__RECORDED DATA__.
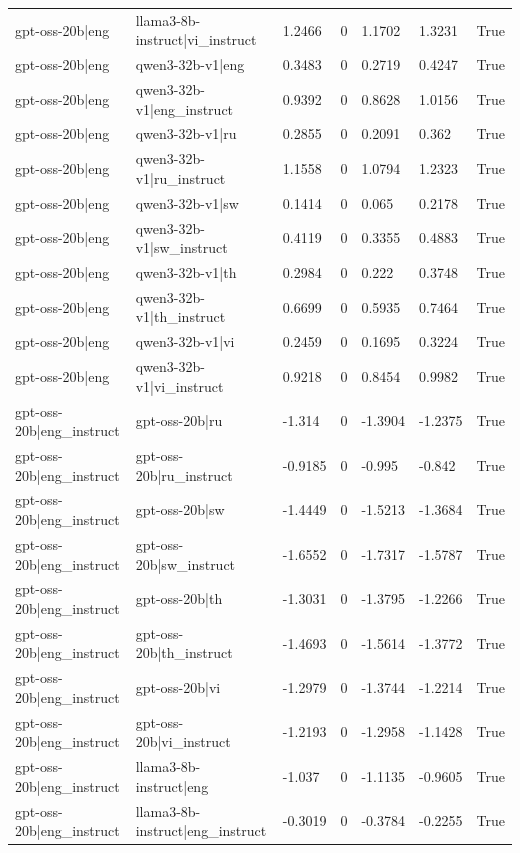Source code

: \begin{table}
\begin{tabular}{llllllr}
gpt-oss-20b|eng & llama3-8b-instruct|vi_instruct & 1.2466 & 0 & 1.1702 & 1.3231 & True \\
gpt-oss-20b|eng & qwen3-32b-v1|eng & 0.3483 & 0 & 0.2719 & 0.4247 & True \\
gpt-oss-20b|eng & qwen3-32b-v1|eng_instruct & 0.9392 & 0 & 0.8628 & 1.0156 & True \\
gpt-oss-20b|eng & qwen3-32b-v1|ru & 0.2855 & 0 & 0.2091 & 0.362 & True \\
gpt-oss-20b|eng & qwen3-32b-v1|ru_instruct & 1.1558 & 0 & 1.0794 & 1.2323 & True \\
gpt-oss-20b|eng & qwen3-32b-v1|sw & 0.1414 & 0 & 0.065 & 0.2178 & True \\
gpt-oss-20b|eng & qwen3-32b-v1|sw_instruct & 0.4119 & 0 & 0.3355 & 0.4883 & True \\
gpt-oss-20b|eng & qwen3-32b-v1|th & 0.2984 & 0 & 0.222 & 0.3748 & True \\
gpt-oss-20b|eng & qwen3-32b-v1|th_instruct & 0.6699 & 0 & 0.5935 & 0.7464 & True \\
gpt-oss-20b|eng & qwen3-32b-v1|vi & 0.2459 & 0 & 0.1695 & 0.3224 & True \\
gpt-oss-20b|eng & qwen3-32b-v1|vi_instruct & 0.9218 & 0 & 0.8454 & 0.9982 & True \\
gpt-oss-20b|eng_instruct & gpt-oss-20b|ru & -1.314 & 0 & -1.3904 & -1.2375 & True \\
gpt-oss-20b|eng_instruct & gpt-oss-20b|ru_instruct & -0.9185 & 0 & -0.995 & -0.842 & True \\
gpt-oss-20b|eng_instruct & gpt-oss-20b|sw & -1.4449 & 0 & -1.5213 & -1.3684 & True \\
gpt-oss-20b|eng_instruct & gpt-oss-20b|sw_instruct & -1.6552 & 0 & -1.7317 & -1.5787 & True \\
gpt-oss-20b|eng_instruct & gpt-oss-20b|th & -1.3031 & 0 & -1.3795 & -1.2266 & True \\
gpt-oss-20b|eng_instruct & gpt-oss-20b|th_instruct & -1.4693 & 0 & -1.5614 & -1.3772 & True \\
gpt-oss-20b|eng_instruct & gpt-oss-20b|vi & -1.2979 & 0 & -1.3744 & -1.2214 & True \\
gpt-oss-20b|eng_instruct & gpt-oss-20b|vi_instruct & -1.2193 & 0 & -1.2958 & -1.1428 & True \\
gpt-oss-20b|eng_instruct & llama3-8b-instruct|eng & -1.037 & 0 & -1.1135 & -0.9605 & True \\
gpt-oss-20b|eng_instruct & llama3-8b-instruct|eng_instruct & -0.3019 & 0 & -0.3784 & -0.2255 & True \\

\end{tabular}
\end{table}
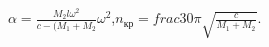 $\alpha=\frac{M_{2}l\omega^2}{c-(M_{1}+M_{2}}\omega^2$,$n_{кр}=frac{30}{\pi}\sqrt{\frac{c}{M_{1}+M_{2}}}$.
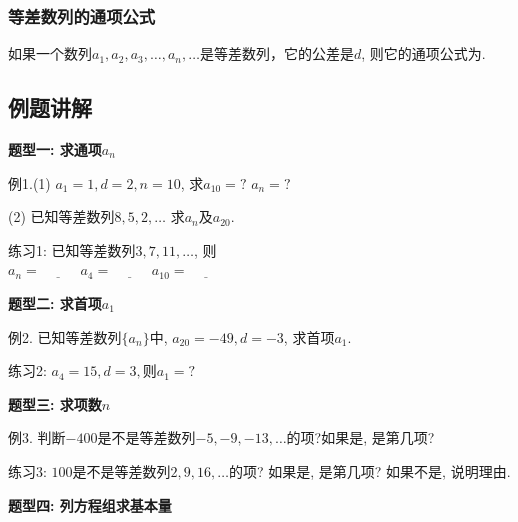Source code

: \documentclass[10pt,a4paper]{article}
\begin{document}
			\subsubsection{等差数列的通项公式} 

				如果一个数列$a_1, a_2, a_3, \ldots, a_n, \ldots $是等差数列，它的公差是$d$, 则它的通项公式为\underline{\hspace{70pt}}. 



		\subsection{例题讲解} %
		\label{sub:例题讲解}

			\textbf{题型一: 求通项$a_n$}

				例1.(1) $a_1=1, d=2, n=10$, 求$a_{10}=?$ $a_n=?$ 
				\vspace{30pt}

				(2) 已知等差数列$8, 5, 2, \ldots$ 求$a_n$及$a_{20}$. 
				\vspace{40pt}
					
				练习1: 已知等差数列$3, 7, 11, \ldots$, 则\\ 
				$a_n=\underline{\hspace{30pt}}$ \hspace{30pt} 
				$a_4=\underline{\hspace{30pt}}$ \hspace{30pt} 
				$a_{10}=\underline{\hspace{30pt}}$
	
	

			\textbf{题型二: 求首项$a_1$}

				例2. 已知等差数列$\{a_n\}$中, $a_{20}=-49, d=-3$, 求首项$a_1$.
				\vspace{40pt}
					

				练习2: $a_4=15, d=3, 则a_1=?$
				\vspace{20pt}
	
	

			\textbf{题型三: 求项数$n$}

				例3. 判断$-400$是不是等差数列$-5, -9, -13, \ldots$的项?如果是, 是第几项? 
				\vspace{40pt}

				练习3: $100$是不是等差数列$2, 9, 16, \ldots$的项? 如果是, 是第几项? 如果不是, 说明理由. 
				\vspace{20pt}
	
	

			\textbf{题型四: 列方程组求基本量}
\end{document}
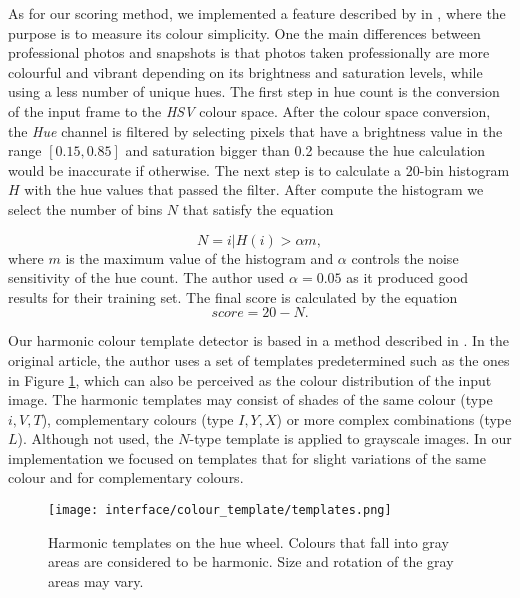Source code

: As for our scoring method, we implemented a feature described by \citeauthor{ke2006design} in \cite{ke2006design}, where the purpose is to measure its colour simplicity. One the main differences between professional photos and snapshots is that photos taken professionally are more colourful and vibrant depending on its brightness and saturation levels, while using a less number of unique hues. The first step in hue count is the conversion of the input frame to the \emph{HSV} colour space. After the colour space conversion, the \emph{Hue} channel is filtered by selecting pixels that have a brightness value in the range $[0.15,0.85]$ and saturation bigger than 0.2 because the hue calculation would be inaccurate if otherwise. The next step is to calculate a 20-bin histogram $H$ with the hue values that passed the filter. After compute the histogram we select the number of bins $N$ that satisfy the equation

\begin{equation}
N = {i | H(i) > \alpha m},
\end{equation}
where $m$ is the maximum value of the histogram and $\alpha$ controls the noise sensitivity of the hue count. The author used $\alpha = 0.05$ as it produced good results for their training set. The final score is calculated by the equation
\begin{equation}
score = 20 - N.
\end{equation}

Our harmonic colour template detector is based in a method described in \cite{cohen2006color}. In the original article, the author uses a set of templates predetermined such as the ones in Figure \ref{fig:templates}, which can also be perceived as the colour distribution of the input image. The harmonic templates may consist of shades of the same colour (type $i, V, T$), complementary colours (type $I, Y, X$) or more complex combinations (type $L$). Although not used, the $N$-type template is applied to grayscale images. In our implementation we focused on templates that for slight variations of the same colour and for complementary colours.

\begin{figure}[htb]
	\centering
	\texttt{[image: interface/colour\_template/templates.png]}
  	\caption{Harmonic templates on the hue wheel. Colours that fall into gray areas are considered to be harmonic. Size and rotation of the gray areas may vary.}
	\label{fig:templates}
\end{figure}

__DIRECTIONS FOR THIS TASK__. Search the data above for the word "是第几项", then gather each line in which it appears.

__YOUR RESPONSE__.
				例3. 判断$-400$是不是等差数列$-5, -9, -13, \ldots$的项?如果是, 是第几项? 
				练习3: $100$是不是等差数列$2, 9, 16, \ldots$的项? 如果是, 是第几项? 如果不是, 说明理由. 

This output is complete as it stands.